Slow Roasted Beef Melt
Do you remember that song by Sir Mix a Lot? You know the one, ‘I like big butts and I cannot lie’? I’m totally with that, and when it comes to making pork butt, or beef rump, I’m all in. There is something about those pieces of meat, where you cook them low and slow, only to get a result of pull about, for tender meat that can go in so many different directions in terms of recipes. With that said, I’m on the ‘purge the freezer and purge the leftovers’ bandwagon lately. I’m tired of all of the price hikes for food lately, and I cannot wait to get our gardens started, but we are not there yet, so we purge.

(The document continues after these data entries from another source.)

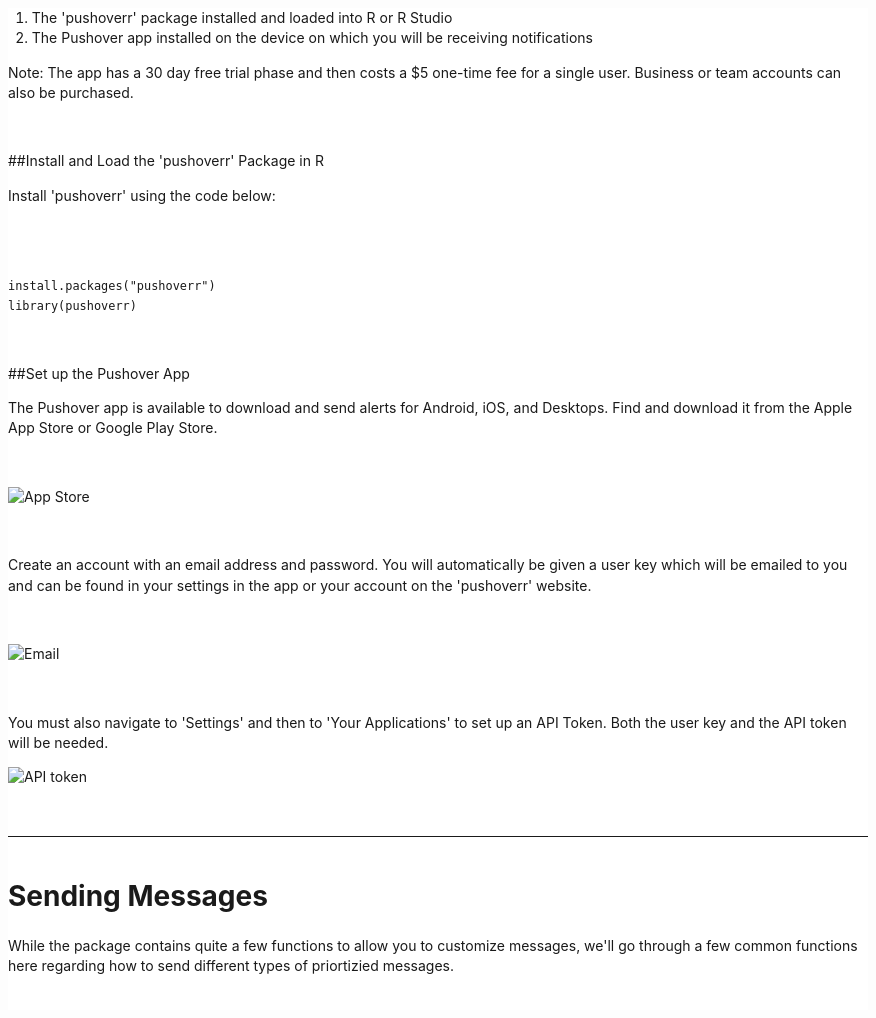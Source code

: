 1. The 'pushoverr' package installed and loaded into R or R Studio
2. The Pushover app installed on the device on which you will be receiving notifications

Note: The app has a 30 day free trial phase and then costs a $5 one-time fee for a single user. Business or team accounts can also be purchased.

<br>

##Install and Load the 'pushoverr' Package in R

Install 'pushoverr' using the code below:

<br>

```{r eval = FALSE}

install.packages("pushoverr")
library(pushoverr)
```

<br>

##Set up the Pushover App

The Pushover app is available to download and send alerts for Android, iOS, and Desktops. Find and download it from the Apple App Store or Google Play Store.

<br>

![App Store](https://i.imgur.com/z0HBqOn.png)

<br>

Create an account with an email address and password. You will automatically be given a user key which will be emailed to you and can be found in your settings in the app or your account on the 'pushoverr' website.

<br>

![Email](https://i.imgur.com/iO3cqRZ.jpg)

<br>

You must also navigate to 'Settings' and then to 'Your Applications' to set up an API Token. Both the user key and the API token will be needed.

![API token](https://i.imgur.com/m8leC9C.jpg)

<br>

***

# Sending Messages

While the package contains quite a few functions to allow you to customize messages, we'll go through a few common functions here regarding how to send different types of priortizied messages.

<br>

My latest finding was a rump roast, and it was a great finding because I was craving some sort of Italian beef style sandwich. That’s when I decided to put this sucker in the slow cooker and come up with something the following day. That’s where the slow roasted beef melt came into play.

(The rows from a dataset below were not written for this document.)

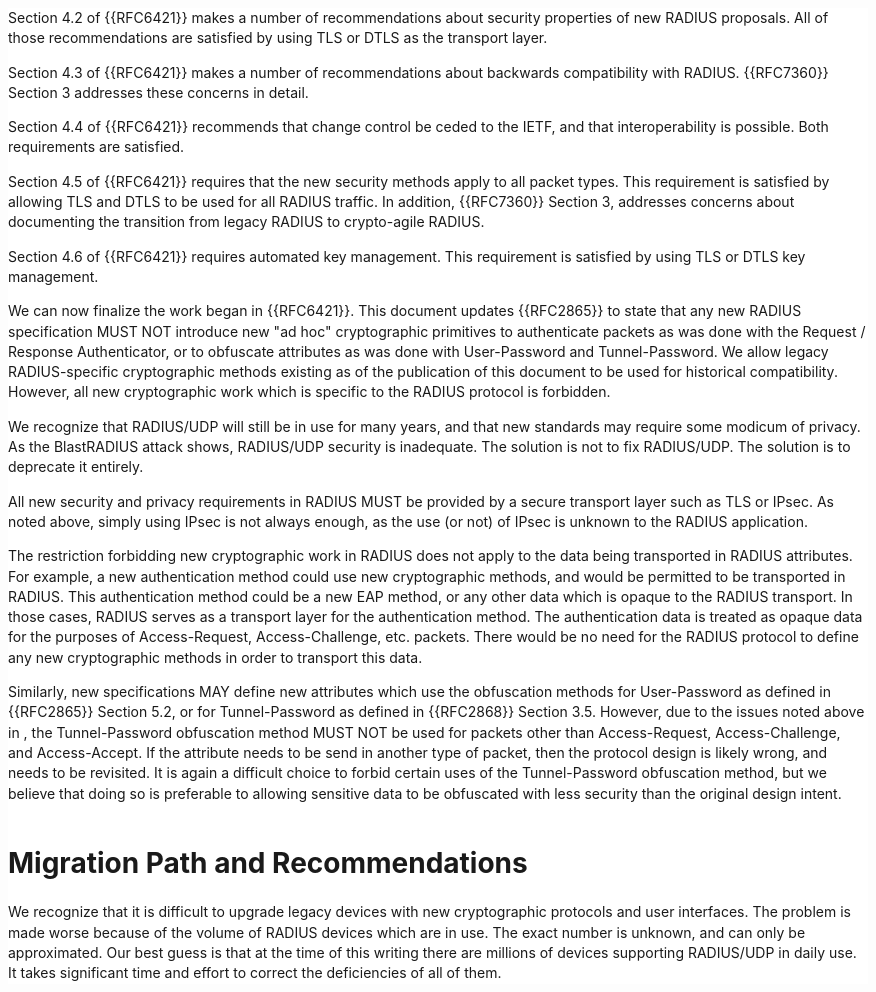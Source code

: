 Section 4.2 of {{RFC6421}} makes a number of recommendations about security properties of new RADIUS proposals.  All of those recommendations are satisfied by using TLS or DTLS as the transport layer.

Section 4.3 of {{RFC6421}} makes a number of recommendations about backwards compatibility with RADIUS.  {{RFC7360}} Section 3 addresses these concerns in detail.

Section 4.4 of {{RFC6421}} recommends that change control be ceded to the IETF, and that interoperability is possible.  Both requirements are satisfied.

Section 4.5 of {{RFC6421}} requires that the new security methods apply to all packet types.  This requirement is satisfied by allowing TLS and DTLS to be used for all RADIUS traffic.  In addition, {{RFC7360}} Section 3, addresses concerns about documenting the transition from legacy RADIUS to crypto-agile RADIUS.

Section 4.6 of {{RFC6421}} requires automated key management.  This requirement is satisfied by using TLS or DTLS key management.

We can now finalize the work began in {{RFC6421}}.  This document updates {{RFC2865}} to state that any new RADIUS specification MUST NOT introduce new "ad hoc" cryptographic primitives to authenticate packets as was done with the Request / Response Authenticator, or to obfuscate attributes as was done with User-Password and Tunnel-Password.  We allow legacy RADIUS-specific cryptographic methods existing as of the publication of this document to be used for historical compatibility.  However, all new cryptographic work which is specific to the RADIUS protocol is forbidden.

We recognize that RADIUS/UDP will still be in use for many years, and that new standards may require some modicum of privacy.  As the BlastRADIUS attack shows, RADIUS/UDP security is inadequate.  The solution is not to fix RADIUS/UDP.  The solution is to deprecate it entirely.

All new security and privacy requirements in RADIUS MUST be provided by a secure transport layer such as TLS or IPsec.  As noted above, simply using IPsec is not always enough, as the use (or not) of IPsec is unknown to the RADIUS application.

The restriction forbidding new cryptographic work in RADIUS does not apply to the data being transported in RADIUS attributes.  For example, a new authentication method could use new cryptographic methods, and would be permitted to be transported in RADIUS.  This authentication method could be a new EAP method, or any other data which is opaque to the RADIUS transport.  In those cases, RADIUS serves as a transport layer for the authentication method.  The authentication data is treated as opaque data for the purposes of Access-Request, Access-Challenge, etc. packets.  There would be no need for the RADIUS protocol to define any new cryptographic methods in order to transport this data.

Similarly, new specifications MAY define new attributes which use the obfuscation methods for User-Password as defined in {{RFC2865}} Section 5.2, or for Tunnel-Password as defined in {{RFC2868}} Section 3.5.  However, due to the issues noted above in [](#tunnel-coa), the Tunnel-Password obfuscation method MUST NOT be used for packets other than Access-Request, Access-Challenge, and Access-Accept.  If the attribute needs to be send in another type of packet, then the protocol design is likely wrong, and needs to be revisited.  It is again a difficult choice to forbid certain uses of the Tunnel-Password obfuscation method, but we believe that doing so is preferable to allowing sensitive data to be obfuscated with less security than the original design intent.

# Migration Path and Recommendations

We recognize that it is difficult to upgrade legacy devices with new cryptographic protocols and user interfaces.  The problem is made worse because of the volume of RADIUS devices which are in use.  The exact number is unknown, and can only be approximated.  Our best guess is that at the time of this writing there are millions of devices supporting RADIUS/UDP in daily use.  It takes significant time and effort to correct the deficiencies of all of them.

First, look at that cheese. I could have just been happy with that alone. But…
Let’s get started.
- 3 lb beef rump roast
- 1 tbsp salt
- 1 tbsp cracked black pepper
- 1/2 head of garlic, lightly smashed (papers removed)
- 2 cups of beef stock
- 4 slices provolone cheese
- 1/2 cup black olives, finely chopped
- 1/2 serrano chili, thinly sliced (optional)
- 2 tbsp unsalted butter
- 1 whole bolillo roll, or small baguette, sliced lengthwise
Start by rubbing the salt and pepper all of the beef rump roast. Pour the beef stock into the slow cooker. Add the beef rump and surround that with the smashed garlic cloves.
Cover, and cook for 8-10 hours. I set mine up before I go to bed, so that I have it ready for lunch the following day.

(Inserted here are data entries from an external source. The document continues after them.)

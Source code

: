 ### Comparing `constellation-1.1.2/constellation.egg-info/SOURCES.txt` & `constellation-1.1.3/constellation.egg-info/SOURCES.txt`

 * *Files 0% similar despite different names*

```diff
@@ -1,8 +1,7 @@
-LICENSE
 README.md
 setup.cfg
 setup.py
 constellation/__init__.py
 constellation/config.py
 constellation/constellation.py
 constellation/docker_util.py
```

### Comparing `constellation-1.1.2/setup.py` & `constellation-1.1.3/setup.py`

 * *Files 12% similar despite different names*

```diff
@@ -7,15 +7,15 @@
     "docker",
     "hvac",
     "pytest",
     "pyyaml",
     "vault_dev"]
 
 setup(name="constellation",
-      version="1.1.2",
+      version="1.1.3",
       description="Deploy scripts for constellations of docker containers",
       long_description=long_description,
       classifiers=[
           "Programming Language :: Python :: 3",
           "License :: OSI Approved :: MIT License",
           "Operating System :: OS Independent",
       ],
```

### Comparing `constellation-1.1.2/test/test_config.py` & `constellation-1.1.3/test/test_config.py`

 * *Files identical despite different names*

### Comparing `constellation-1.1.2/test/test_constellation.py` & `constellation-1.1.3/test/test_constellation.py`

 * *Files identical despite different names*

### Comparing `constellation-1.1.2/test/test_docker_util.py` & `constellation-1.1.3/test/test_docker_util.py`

Next, remove the beef from the slow cooker, and strain the stock, pouring it into a sauce pot.
Bring that sauce to a low simmer on the stove.
Next, thinly slice the beef. Add a generous sandwich amount to the broth, and continue to simmer as you prepare your sandwich.
Preheat your oven to 400 degrees.
Butter each side of the sliced bread, and place into the oven to get a light golden brown, and have it harden just a bit, about 7 minutes.
Remove the bread from the oven, and cover each side with two slices of the provolone cheese. Top that with the serrano chilies and black olives. Return back to the oven for about 4 minutes until the cheese is nice and melted (my favorite part).
Next, remove the cheesy bread from the oven, and with some tongs or forks, add the beef to the top of the bread. Top with the other piece of bread, and lightly press down on it.
Ladle some of the beef stock into a small dipping bowl and dig in.
The great thing about this beef melt is that you get this super tender, garlicky beef, and then that sharpness from the cheese. That in itself is a winning sandwich, but then you get that brininess from the olives and the heat from those chilies. Then you dunk into the beef stock, and that just takes it to a whole new level.
So if you are looking to purge, and have some beef in the freezer, give this one a shot. It was a perfect way to use up my leftover olives and chilies from taco night as well. Hope you enjoy!